_WHAT IS NEEDED_
Once the lines below holding the string "subsection" are counted, give that number alone.

#### EXCERPTED RECORDS

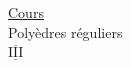 \begin{flushright}
\uline{Cours}\\
Polyèdres réguliers\\
$\overline{\underline{\mathrm{III}}}$
\end{flushright}

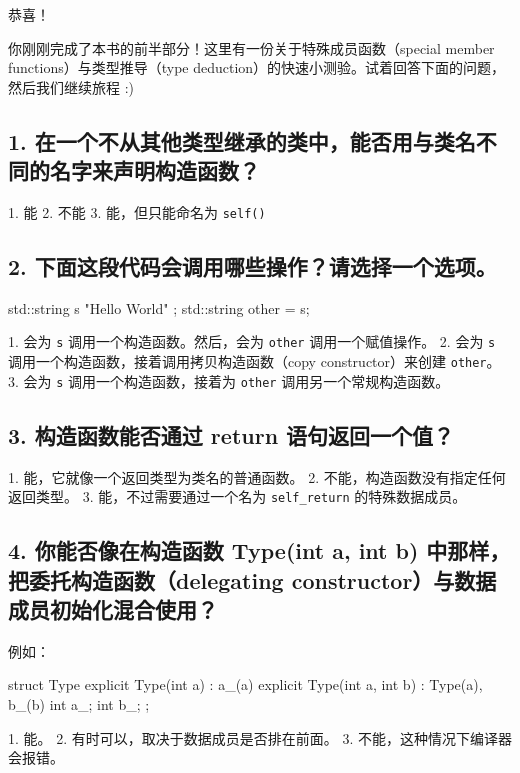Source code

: 恭喜！

你刚刚完成了本书的前半部分！这里有一份关于特殊成员函数（special member functions）与类型推导（type deduction）的快速小测验。试着回答下面的问题，然后我们继续旅程 :)

\subsection{1. 在一个不从其他类型继承的类中，能否用与类名不同的名字来声明构造函数？}

1. 能
2. 不能
3. 能，但只能命名为 \texttt{self()}

\subsection{2. 下面这段代码会调用哪些操作？请选择一个选项。}

\begin{codebox}[cpp]
std::string s { "Hello World" };
std::string other = s;
\end{codebox}

1. 会为 \texttt{s} 调用一个构造函数。然后，会为 \texttt{other} 调用一个赋值操作。
2. 会为 \texttt{s} 调用一个构造函数，接着调用拷贝构造函数（copy constructor）来创建 \texttt{other}。
3. 会为 \texttt{s} 调用一个构造函数，接着为 \texttt{other} 调用另一个常规构造函数。

\subsection{3. 构造函数能否通过 return 语句返回一个值？}

1. 能，它就像一个返回类型为类名的普通函数。
2. 不能，构造函数没有指定任何返回类型。
3. 能，不过需要通过一个名为 \texttt{self\_return} 的特殊数据成员。

\subsection{4. 你能否像在构造函数 Type(int a, int b) 中那样，把委托构造函数（delegating constructor）与数据成员初始化混合使用？}

例如：

\begin{codebox}[cpp]
struct Type {
    explicit Type(int a) : a_(a) { }
    explicit Type(int a, int b) : Type(a), b_(b) { }
    int a_;
    int b_;
};
\end{codebox}

1. 能。
2. 有时可以，取决于数据成员是否排在前面。
3. 不能，这种情况下编译器会报错。

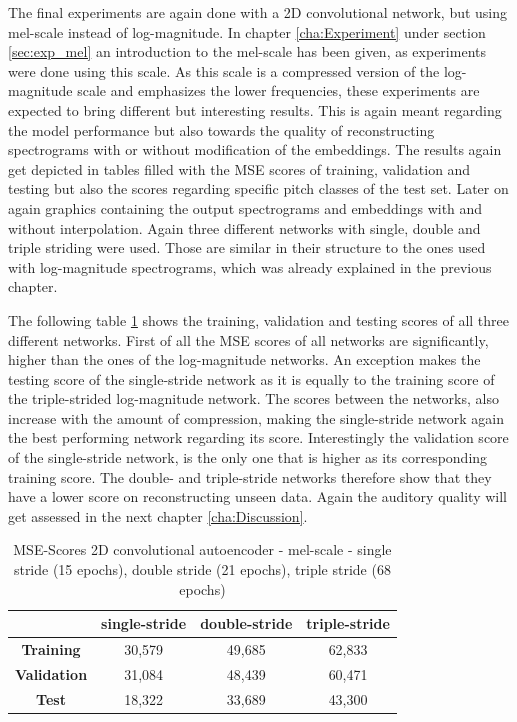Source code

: The final experiments are again done with a 2D convolutional network, but using mel-scale instead of log-magnitude. In chapter \ref{cha:Experiment} under section \ref{sec:exp_mel} an introduction to the mel-scale has been given, as experiments were done using this scale. As this scale is a compressed version of the log-magnitude scale and emphasizes the lower frequencies, these experiments are expected to bring different but interesting results. This is again meant regarding the model performance but also towards the quality of reconstructing spectrograms with or without modification of the embeddings. The results again get depicted in tables filled with the MSE scores of training, validation and testing but also the scores regarding specific pitch classes of the test set. Later on again graphics containing the output spectrograms and embeddings with and without interpolation. Again three different networks with single, double and triple striding were used. Those are similar in their structure to the ones used with log-magnitude spectrograms, which was already explained in the previous chapter.

The following table \ref{tab:res_scores_2D_mel} shows the training, validation and testing scores of all three different networks. First of all the MSE scores of all networks are significantly, higher than the ones of the log-magnitude networks. An exception makes the testing score of the single-stride network as it is equally to the training score of the triple-strided log-magnitude network. The scores between the networks, also increase with the amount of compression, making the single-stride network again the best performing network regarding its score. Interestingly the validation score of the single-stride network, is the only one that is higher as its corresponding training score. The double- and triple-stride networks therefore show that they have a lower score on reconstructing unseen data. Again the auditory quality will get assessed in the next chapter \ref{cha:Discussion}.

\begin{table}[htb!]
    \centering
    \begin{tabular}{|c|c|c|c|}
        \hline
         & \textbf{single-stride} & \textbf{double-stride} & \textbf{triple-stride} \\
         \hline
        \textbf{Training} & 30,579 & 49,685 & 62,833 \\
        \hline
        \textbf{Validation} & 31,084 & 48,439 & 60,471\\
        \hline
        \textbf{Test} & 18,322 & 33,689 & 43,300\\
        \hline
    \end{tabular}
    \caption{MSE-Scores 2D convolutional autoencoder - mel-scale - single stride (15 epochs), double stride (21 epochs), triple stride (68 epochs)}
    \label{tab:res_scores_2D_mel}
\end{table}

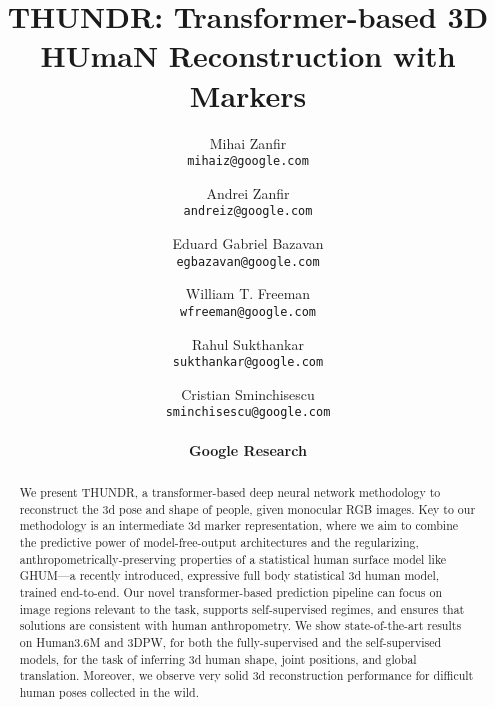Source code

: \documentclass[10pt,twocolumn,letterpaper]{article}
\begin{document}
\title{THUNDR: Transformer-based 3D HUmaN  Reconstruction with Markers}

\author{Mihai Zanfir \\
  \texttt{mihaiz@google.com} \\
  \and
 Andrei Zanfir \\
  \texttt{andreiz@google.com} \\
\and
  Eduard Gabriel Bazavan \\
\texttt{egbazavan@google.com} \\
  \and
  William T. Freeman \\
  \texttt{wfreeman@google.com} \\
  \and
  Rahul Sukthankar \\
  \texttt{sukthankar@google.com} \\
  \and
  Cristian Sminchisescu \\
  \texttt{sminchisescu@google.com} \\
  \\
  {\bf \large Google Research}\\
}

\ificcvfinal\thispagestyle{empty}\fi

\begin{abstract}
We present THUNDR, a transformer-based deep neural network methodology to reconstruct the 3d pose and shape of people, given monocular RGB images. Key to our methodology is an intermediate 3d marker representation, where we aim to combine the predictive power of model-free-output architectures and the regularizing, anthropometrically-preserving properties of a statistical human surface model like GHUM---a recently introduced, expressive full body statistical 3d human model, trained end-to-end. Our novel transformer-based prediction pipeline can focus on image regions relevant to the task, supports self-supervised regimes, and ensures that solutions are consistent with human anthropometry. 
We show state-of-the-art results on Human3.6M and 3DPW, for both the fully-supervised and the self-supervised models, for the task of inferring 3d human shape, joint positions, and global translation. Moreover, we observe very solid 3d reconstruction performance for difficult human poses collected in the wild.
\end{abstract}
\end{document}
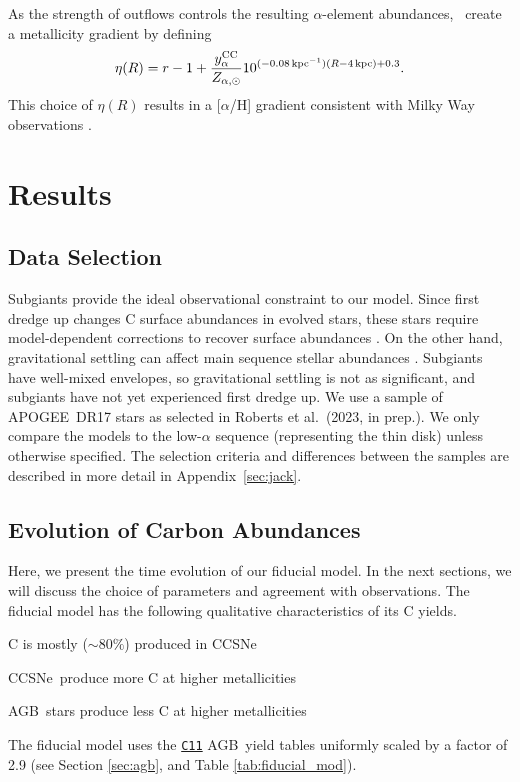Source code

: \documentclass[fleqn,usenatbib]{mnras}
\newcommand{\JJ}{\citetalias{james+21}}
\newcommand{\citetjack}{Roberts et al.~(2023, in prep.)}
\newcommand{\cxi}{\texttt{\hyperlink{C11}{C11}}}
\newcommand{\agb}{AGB}
\newcommand{\apogee}{APOGEE}
\newcommand{\cc}{CCSNe}
\newcommand{\about}[1]{${\sim} #1$}
\begin{document}
As the strength of outflows controls the resulting $\alpha$-element abundances, \JJ~create a metallicity gradient by defining
\begin{equation}\label{eq:eta_r}
\eta(R) = r - 1 + \frac{y_{\alpha}^{\rm CC}}{Z_{\alpha, \odot}} 10^{(-0.08\,\text{kpc}^{-1})(R-4\,\text{kpc})+0.3}.
\end{equation}
This choice of $\eta(R)$ results in a [$\alpha$/H] gradient consistent with Milky Way observations \citep[e.g.][]{hayden+14, weinberg+19, frinchaboy+13}.


\section{Results}
\subsection{Data Selection}

Subgiants provide the ideal observational constraint to our model. Since first dredge up changes C surface abundances in evolved stars, these stars require model-dependent corrections to recover surface abundances \citep[e.g.][]{vincenzo+21}. On the other hand, gravitational settling can affect main sequence stellar abundances \citep[e.g.][]{souto19}. Subgiants have well-mixed envelopes, so gravitational settling is not as significant, and subgiants have not yet experienced first dredge up. We use a sample of \apogee\ DR17 stars \citep{apogee17} as selected in \citetjack. We only compare the models to the low-$\alpha$ sequence (representing the thin disk) unless otherwise specified.  The selection criteria and differences between the samples are described in more detail in Appendix~\ref{sec:jack}.




\subsection{Evolution of Carbon Abundances}

Here, we present the time evolution of our fiducial model. In the next sections, we will discuss the choice of parameters and agreement with observations. 
The fiducial model has the following qualitative characteristics of its C yields.
\begin{description}
    \item C is mostly (\about{80\%}) produced in \cc
    \item \cc\ produce more C at higher metallicities
    \item \agb\ stars produce less C at higher metallicities 
\end{description} 
The fiducial model uses the \cxi{} \agb\ yield tables uniformly scaled by a factor of 2.9 (see Section \ref{sec:agb}, and Table \ref{tab:fiducial_mod}). 
\end{document}
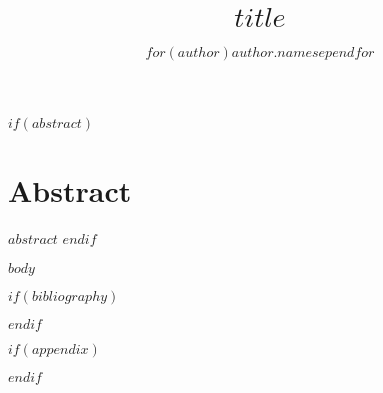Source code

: \documentclass[letterpaper]{article}
\title{$title$}
\author{$for(author)$\mbox{$author.name$}$sep$\quad $endfor$}
\date{}
\begin{document}
\frenchspacing

\maketitle

\setnowidow[2]

$if(abstract)$
\section*{Abstract}
$abstract$
$endif$

$body$

$if(bibliography)$


$endif$

$if(appendix)$
\renewcommand\thefigure{S\arabic{figure}}
\renewcommand\thetable{S\arabic{table}}
\setcounter{figure}{0}
\setcounter{table}{0}
\clearpage
\appendix

$endif$
\end{document}
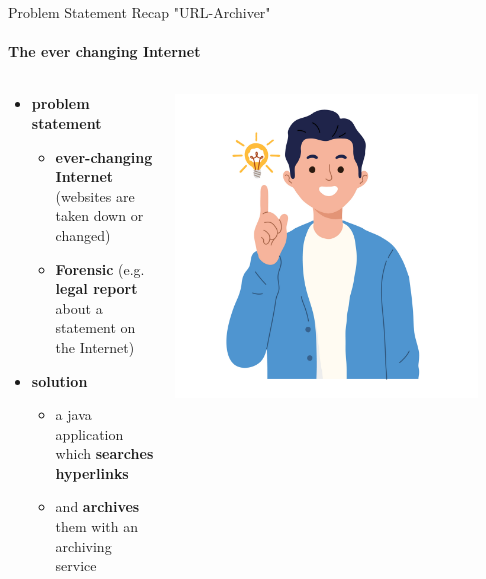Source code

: \documentclass[
    ngerman,%
    authorontitle=true,
]{bfhbeamer}
\begin{document}
    \begin{frame}{Problem Statement Recap "URL-Archiver"}
    	\framesubtitle{The ever changing Internet}
    	\begin{columns} %
    		\begin{column}{0.7\textwidth} %
    			\begin{itemize}
    				\item \textbf{problem statement}
    				\begin{itemize}
                        \item \textbf{ever-changing Internet} (websites are taken down or changed)
    				    \item \textbf{Forensic} (e.g. \textbf{legal report} about a statement on the Internet)
                    \end{itemize}
                    \bigskip
                    \item \textbf{solution}
                    \begin{itemize}
                        \item a java application which \textbf{searches hyperlinks}
                        \item and \textbf{archives} them with an archiving service
                    \end{itemize}
    			\end{itemize}
    		\end{column}
    		\begin{column}{0.3\textwidth} %
	    		\begin{center}
	    			\includegraphics[width=0.9\textwidth]{pictures/final_presentation/idea.jpg}
	    		\end{center}
    		\end{column}
    	\end{columns}
    \end{frame}
\end{document}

########

_FINISHED EXERCISE_
6